So the media narrative of this year’s presidential election is how loathsome the two candidates are. I even heard one pundit say it’s a competition to see who can be less disliked. This week, a Real Clear Politics poll-average has Hillary Clinton beating Donald Trump 56 to 60 in unfavorableness.
Let’s be clear, Clinton and Trump are disliked for different reasons. Clinton’s ratings are the result of decades of attacks against her and President Bill, as well as because of her real shortcomings. Trump’s unfavorable ratings reflect the distaste for his character, and his very un-presidential behavior.
While I support Clinton, I won’t argue with America: We want new candidates! Both bases, from the farthest left — the Bernie Bros — to the farthest right want an outsider, someone to disrupt the system.
Who, you ask?
Here are some outsiders who could bring order to this year’s mayhem and give Democrats and Republicans someone to vote for, not against.
Actors: Democrats should consider Morgan Freeman. He’s already been president and God, he hosted “Through the Wormhole” and has a deep understanding of science. Plus, every State of the Union would be the most epic speech.
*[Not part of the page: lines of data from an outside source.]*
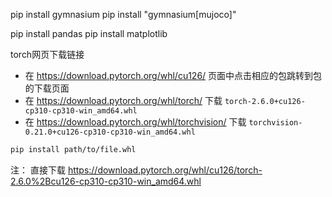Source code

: 
pip install gymnasium
pip install "gymnasium[mujoco]"

pip install pandas
pip install matplotlib


torch网页下载链接
- 在 https://download.pytorch.org/whl/cu126/ 页面中点击相应的包跳转到包的下载页面
- 在 https://download.pytorch.org/whl/torch/ 下载 `torch-2.6.0+cu126-cp310-cp310-win_amd64.whl`
- 在 https://download.pytorch.org/whl/torchvision/ 下载 `torchvision-0.21.0+cu126-cp310-cp310-win_amd64.whl`
```bash
pip install path/to/file.whl
```
注：
直接下载  https://download.pytorch.org/whl/cu126/torch-2.6.0%2Bcu126-cp310-cp310-win_amd64.whl



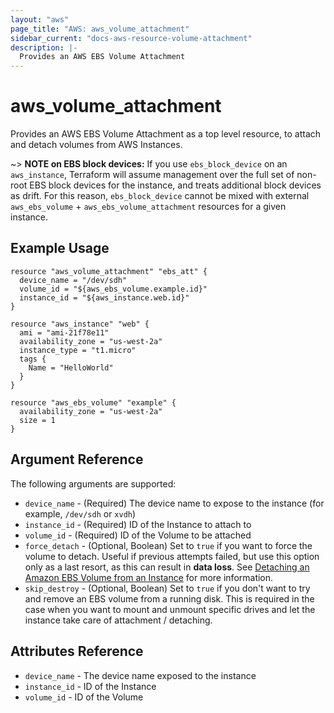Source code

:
 ```yaml
---
layout: "aws"
page_title: "AWS: aws_volume_attachment"
sidebar_current: "docs-aws-resource-volume-attachment"
description: |-
  Provides an AWS EBS Volume Attachment
---
```


# aws\_volume\_attachment

Provides an AWS EBS Volume Attachment as a top level resource, to attach and
detach volumes from AWS Instances.

~> **NOTE on EBS block devices:** If you use `ebs_block_device` on an `aws_instance`, Terraform will assume management over the full set of non-root EBS block devices for the instance, and treats additional block devices as drift. For this reason, `ebs_block_device` cannot be mixed with external `aws_ebs_volume` + `aws_ebs_volume_attachment` resources for a given instance.

## Example Usage

```
resource "aws_volume_attachment" "ebs_att" {
  device_name = "/dev/sdh"
  volume_id = "${aws_ebs_volume.example.id}"
  instance_id = "${aws_instance.web.id}"
}

resource "aws_instance" "web" {
  ami = "ami-21f78e11"
  availability_zone = "us-west-2a"
  instance_type = "t1.micro"
  tags {
    Name = "HelloWorld"
  }
}

resource "aws_ebs_volume" "example" {
  availability_zone = "us-west-2a"
  size = 1
}
```

## Argument Reference

The following arguments are supported:

* `device_name` - (Required) The device name to expose to the instance (for 
example, `/dev/sdh` or `xvdh`)
* `instance_id` - (Required) ID of the Instance to attach to
* `volume_id` - (Required) ID of the Volume to be attached
* `force_detach` - (Optional, Boolean) Set to `true` if you want to force the
volume to detach. Useful if previous attempts failed, but use this option only 
as a last resort, as this can result in **data loss**. See 
[Detaching an Amazon EBS Volume from an Instance][1] for more information.
* `skip_destroy` - (Optional, Boolean) Set to `true` if you don't want to
try and remove an EBS volume from a running disk. This is required in the
case when you want to mount and unmount specific drives and let the instance
take care of attachment / detaching.

## Attributes Reference

* `device_name` - The device name exposed to the instance
* `instance_id` - ID of the Instance
* `volume_id` - ID of the Volume 

[1]: https://docs.aws.amazon.com/AWSEC2/latest/UserGuide/ebs-detaching-volume.html
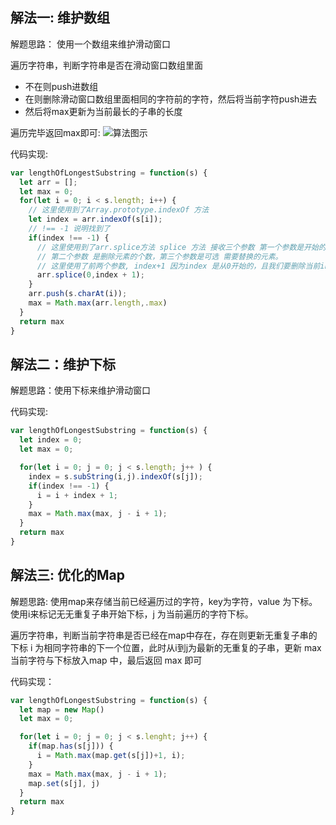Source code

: ## 解法一: 维护数组

解题思路： 使用一个数组来维护滑动窗口

遍历字符串，判断字符串是否在滑动窗口数组里面
* 不在则push进数组
* 在则删除滑动窗口数组里面相同的字符前的字符，然后将当前字符push进去
* 然后将max更新为当前最长的子串的长度

遍历完毕返回max即可:
![算法图示](https://pic.leetcode-cn.com/202ea5bd4d4ba4a21afafdf52a9ea2556ba6265c1576840f09ace50aafab095c.png)

代码实现:
```js
var lengthOfLongestSubstring = function(s) {
  let arr = [];
  let max = 0;
  for(let i = 0; i < s.length; i++) {
    // 这里使用到了Array.prototype.indexOf 方法
    let index = arr.indexOf(s[i]);
    // !== -1 说明找到了
    if(index !== -1) {
      // 这里使用到了arr.splice方法 splice 方法 接收三个参数 第一个参数是开始的位置
      // 第二个参数 是删除元素的个数，第三个参数是可选 需要替换的元素。
      // 这里使用了前两个参数, index+1 因为index 是从0开始的，且我们要删除当前index这个位置的元素
      arr.splice(0,index + 1);
    }
    arr.push(s.charAt(i));
    max = Math.max(arr.length,.max)
  }
  return max
}
``` 

## 解法二：维护下标

解题思路：使用下标来维护滑动窗口

代码实现:

```js
var lengthOfLongestSubstring = function(s) {
  let index = 0;
  let max = 0;

  for(let i = 0; j = 0; j < s.length; j++ ) {
    index = s.subString(i,j).indexOf(s[j]);
    if(index !== -1) {
      i = i + index + 1;
    }
    max = Math.max(max, j - i + 1);
  }
  return max
}
```

## 解法三: 优化的Map

解题思路:
使用map来存储当前已经遍历过的字符，key为字符，value 为下标。
使用i来标记无无重复子串开始下标，j 为当前遍历的字符下标。

遍历字符串，判断当前字符串是否已经在map中存在，存在则更新无重复子串的下标 i 为相同字符串的下一个位置，此时从i到j为最新的无重复的子串，更新 max 当前字符与下标放入map 中，最后返回 max 即可

代码实现：

```js
var lengthOfLongestSubstring = function(s) {
  let map = new Map()
  let max = 0;

  for(let i = 0; j = 0; j < s.lenght; j++) {
    if(map.has(s[j])) {
      i = Math.max(map.get(s[j])+1, i);
    }
    max = Math.max(max, j - i + 1);
    map.set(s[j], j)
  }
  return max
}
```
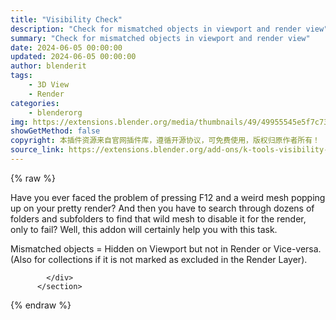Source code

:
```yaml
---
title: "Visibility Check"
description: "Check for mismatched objects in viewport and render view"
summary: "Check for mismatched objects in viewport and render view"
date: 2024-06-05 00:00:00
updated: 2024-06-05 00:00:00
author: blenderit
tags: 
    - 3D View
    - Render
categories:
    - blenderorg
img: https://extensions.blender.org/media/thumbnails/49/49955545e5f7c73aa19f642f3e4dfdbc06964bdbf06c8fd482372c18d3a508ec_640x360.webp
showGetMethod: false
copyright: 本插件资源来自官网插件库，遵循开源协议，可免费使用，版权归原作者所有！
source_link: https://extensions.blender.org/add-ons/k-tools-visibility-check/
---
```


{% raw %}
<section id="about" class="mt-3">
            <div class="box style-rich-text">
              <p>Have you ever faced the problem of pressing F12 and a weird mesh popping up on your pretty render? And then you have to search through dozens of folders and subfolders to find that wild mesh to disable it for the render, only to fail? Well, this addon will certainly help you with this task.</p>
<p>Mismatched objects = Hidden on Viewport but not in Render or Vice-versa. (Also for collections if it is not marked as excluded in the Render Layer).</p>

            </div>
          </section>
<div style="display: none">blenderorg</div>
{% endraw %}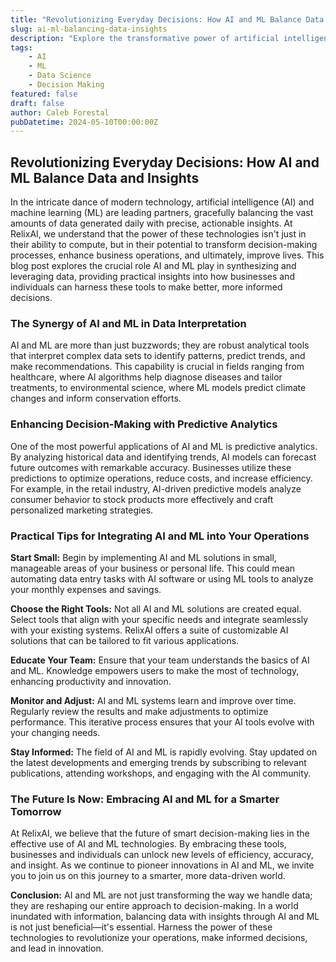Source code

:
 ```yaml
---
title: "Revolutionizing Everyday Decisions: How AI and ML Balance Data and Insights"
slug: ai-ml-balancing-data-insights
description: "Explore the transformative power of artificial intelligence (AI) and machine learning (ML) in balancing vast data sets with actionable insights, and how these technologies are paving the way for smarter decision-making across industries."
tags: 
    - AI
    - ML
    - Data Science
    - Decision Making
featured: false
draft: false
author: Caleb Forestal
pubDatetime: 2024-05-10T00:00:00Z
---
```


## Revolutionizing Everyday Decisions: How AI and ML Balance Data and Insights

In the intricate dance of modern technology, artificial intelligence (AI) and machine learning (ML) are leading partners, gracefully balancing the vast amounts of data generated daily with precise, actionable insights. At RelixAI, we understand that the power of these technologies isn't just in their ability to compute, but in their potential to transform decision-making processes, enhance business operations, and ultimately, improve lives. This blog post explores the crucial role AI and ML play in synthesizing and leveraging data, providing practical insights into how businesses and individuals can harness these tools to make better, more informed decisions.

### The Synergy of AI and ML in Data Interpretation

AI and ML are more than just buzzwords; they are robust analytical tools that interpret complex data sets to identify patterns, predict trends, and make recommendations. This capability is crucial in fields ranging from healthcare, where AI algorithms help diagnose diseases and tailor treatments, to environmental science, where ML models predict climate changes and inform conservation efforts.

### Enhancing Decision-Making with Predictive Analytics

One of the most powerful applications of AI and ML is predictive analytics. By analyzing historical data and identifying trends, AI models can forecast future outcomes with remarkable accuracy. Businesses utilize these predictions to optimize operations, reduce costs, and increase efficiency. For example, in the retail industry, AI-driven predictive models analyze consumer behavior to stock products more effectively and craft personalized marketing strategies.

### Practical Tips for Integrating AI and ML into Your Operations

**Start Small:** Begin by implementing AI and ML solutions in small, manageable areas of your business or personal life. This could mean automating data entry tasks with AI software or using ML tools to analyze your monthly expenses and savings.

**Choose the Right Tools:** Not all AI and ML solutions are created equal. Select tools that align with your specific needs and integrate seamlessly with your existing systems. RelixAI offers a suite of customizable AI solutions that can be tailored to fit various applications.

**Educate Your Team:** Ensure that your team understands the basics of AI and ML. Knowledge empowers users to make the most of technology, enhancing productivity and innovation.

**Monitor and Adjust:** AI and ML systems learn and improve over time. Regularly review the results and make adjustments to optimize performance. This iterative process ensures that your AI tools evolve with your changing needs.

**Stay Informed:** The field of AI and ML is rapidly evolving. Stay updated on the latest developments and emerging trends by subscribing to relevant publications, attending workshops, and engaging with the AI community.

### The Future Is Now: Embracing AI and ML for a Smarter Tomorrow

At RelixAI, we believe that the future of smart decision-making lies in the effective use of AI and ML technologies. By embracing these tools, businesses and individuals can unlock new levels of efficiency, accuracy, and insight. As we continue to pioneer innovations in AI and ML, we invite you to join us on this journey to a smarter, more data-driven world.

**Conclusion:**
AI and ML are not just transforming the way we handle data; they are reshaping our entire approach to decision-making. In a world inundated with information, balancing data with insights through AI and ML is not just beneficial—it's essential. Harness the power of these technologies to revolutionize your operations, make informed decisions, and lead in innovation.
Matthew McConaughey would be an ideal VP … right on.
Republicans should look to Bradley Cooper. No idea if he is a Republican, but that doesn’t seem to bother them (See Donald J. Trump). He has a tremendous military background and respect for the armed forces after playing a Navy Seal and war hero, Chris Kyle, in “American Sniper.” VP pick … Ron Swanson. Nobody loves America more than Ron Swanson.
Athletes: Dems should hand the ball off to Serena Williams. Serena is the greatest American athlete, with established international relations, and charisma that could even make Sen. Mitch McConnell blush. Her teammate could be Scottie Pippen, who made a Hall-of-Fame career out of being someone’s running mate (Michael Jordan).
For Republicans, the answer is clear: Peyton Manning. He’s not only the epitome of the all-American boy, he is also tremendously savvy with the media. As VP, he should look to Tiger Woods. Tiger, son to a Green Beret, has strong ties to the military and shown success on and off the golf course, and he adds much-needed diversity to the Republican ticket.
Business people: Mr. Facebook himself, Mark Zuckerberg, would make a solid Democratic nominee. He’s been outspoken on important social issues, from LGBTQ fairness to defending Black Lives Matter and racial equality. He comes with eccentricities, but he’s young and been a leader his entire life. VP pick — Tim Cook. Applebook rules the world.
Republicans should court and nominate Charles and David Koch (let them decide which one is the other’s VP). I’ve criticized the billionaire brothers for the hundreds of millions of dollars they’ve spent supporting Republican candidates in the past. That said, they’ve spent fortunes on philanthropic endeavors, they’ve also (reportedly) lobbied against special-interest politics and for criminal-justice reform. Their business backgrounds would be irresistible to the base, as well as would be their unwavering support for anti-government freedoms … like the Second Amendment.
National figures: Democrats should turn to someone out of this world as their nominee: Astronaut Scott Kelly. Not only has Kelly represented America on the cosmic stage, he has also been a fierce advocate for gun reform, along with his courageous, heroic wife, Gabby Giffords, who was the victim of gun violence while serving in the U.S. House of Representatives. Scott’s VP could be Tony Dungy. Outside of a Hall of Fame career for coaching in the NFL, whenever there is a crisis, he is brought in as the voice of reason and served as mentor to countless young NFL players.
The final stand for the Republican ticket, and chance to win in 2016, should go to Tim Tebow. He was an athlete, but now he’s just a really nice guy with good, Christian values. Plus, he puts Florida back in play. He is, constitutionally, too young to serve, but Florida counts in trophies, and Tebow has plenty. His VP choice should be Wayne LaPierre. Why? Because guns equal freedom, and freedom equals America.